### Work item
Scan the records for "const". Show the matching lines.

### Source material

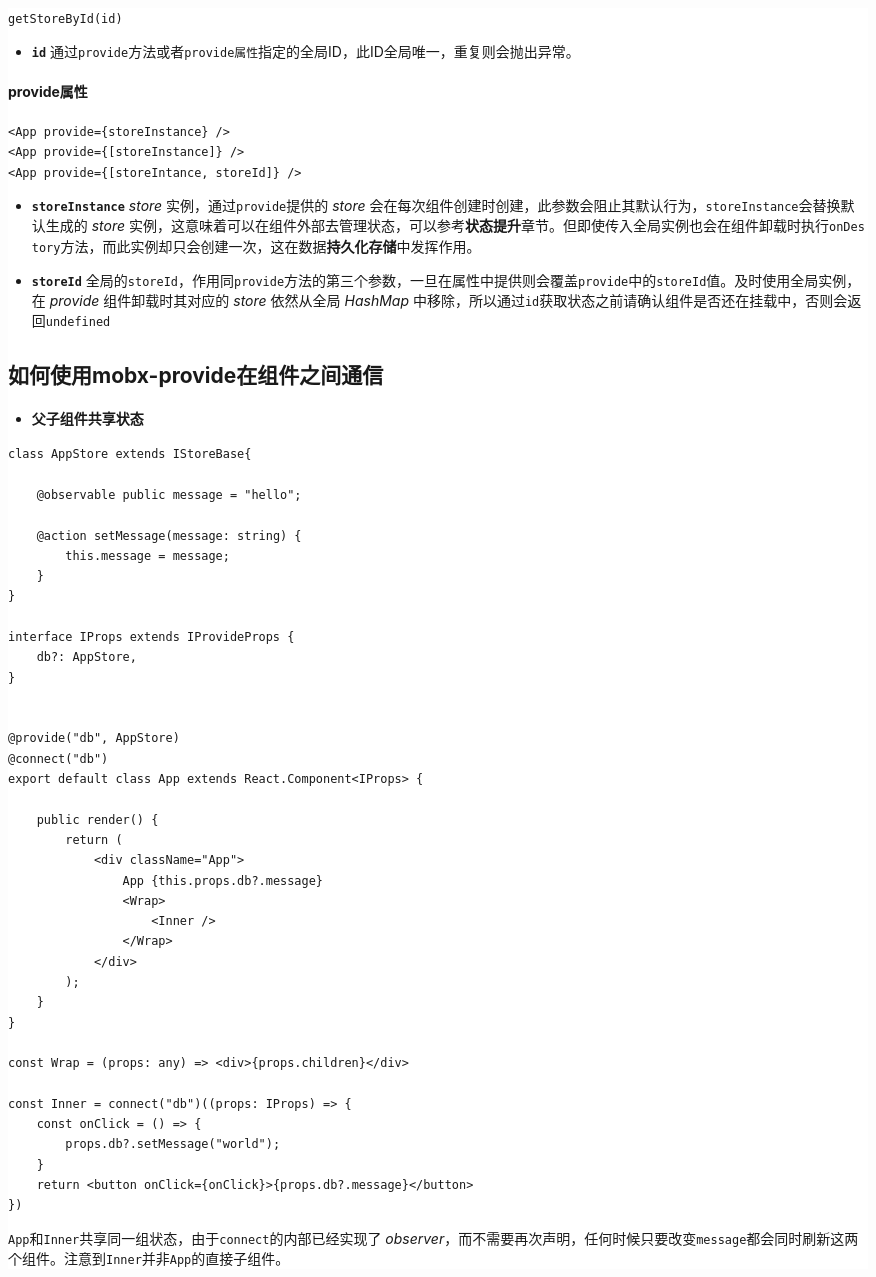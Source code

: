     getStoreById(id)
    
- **`id`**
    通过`provide`方法或者`provide属性`指定的全局ID，此ID全局唯一，重复则会抛出异常。

#### provide属性 

    <App provide={storeInstance} />
    <App provide={[storeInstance]} />
    <App provide={[storeIntance, storeId]} />

- **`storeInstance`**
    _store_ 实例，通过`provide`提供的 _store_ 会在每次组件创建时创建，此参数会阻止其默认行为，`storeInstance`会替换默认生成的 _store_ 实例，这意味着可以在组件外部去管理状态，可以参考**状态提升**章节。但即使传入全局实例也会在组件卸载时执行`onDestory`方法，而此实例却只会创建一次，这在数据**持久化存储**中发挥作用。

- **`storeId`**
    全局的`storeId`，作用同`provide`方法的第三个参数，一旦在属性中提供则会覆盖`provide`中的`storeId`值。及时使用全局实例，在 _provide_ 组件卸载时其对应的 _store_ 依然从全局 _HashMap_ 中移除，所以通过`id`获取状态之前请确认组件是否还在挂载中，否则会返回`undefined`

## 如何使用mobx-provide在组件之间通信

- **父子组件共享状态**

```tsx
class AppStore extends IStoreBase{

    @observable public message = "hello";

    @action setMessage(message: string) {
        this.message = message;
    }
}

interface IProps extends IProvideProps {
    db?: AppStore,
}


@provide("db", AppStore)
@connect("db")
export default class App extends React.Component<IProps> {

    public render() {
        return (
            <div className="App">
                App {this.props.db?.message} 
                <Wrap>
                    <Inner />
                </Wrap>
            </div>
        );
    }
}

const Wrap = (props: any) => <div>{props.children}</div>

const Inner = connect("db")((props: IProps) => {
    const onClick = () => {
        props.db?.setMessage("world");
    }
    return <button onClick={onClick}>{props.db?.message}</button>
})
```
`App`和`Inner`共享同一组状态，由于`connect`的内部已经实现了 _observer_，而不需要再次声明，任何时候只要改变`message`都会同时刷新这两个组件。注意到`Inner`并非`App`的直接子组件。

### Finished exercise
const Wrap = (props: any) => <div>{props.children}</div>
const Inner = connect("db")((props: IProps) => {
    const onClick = () => {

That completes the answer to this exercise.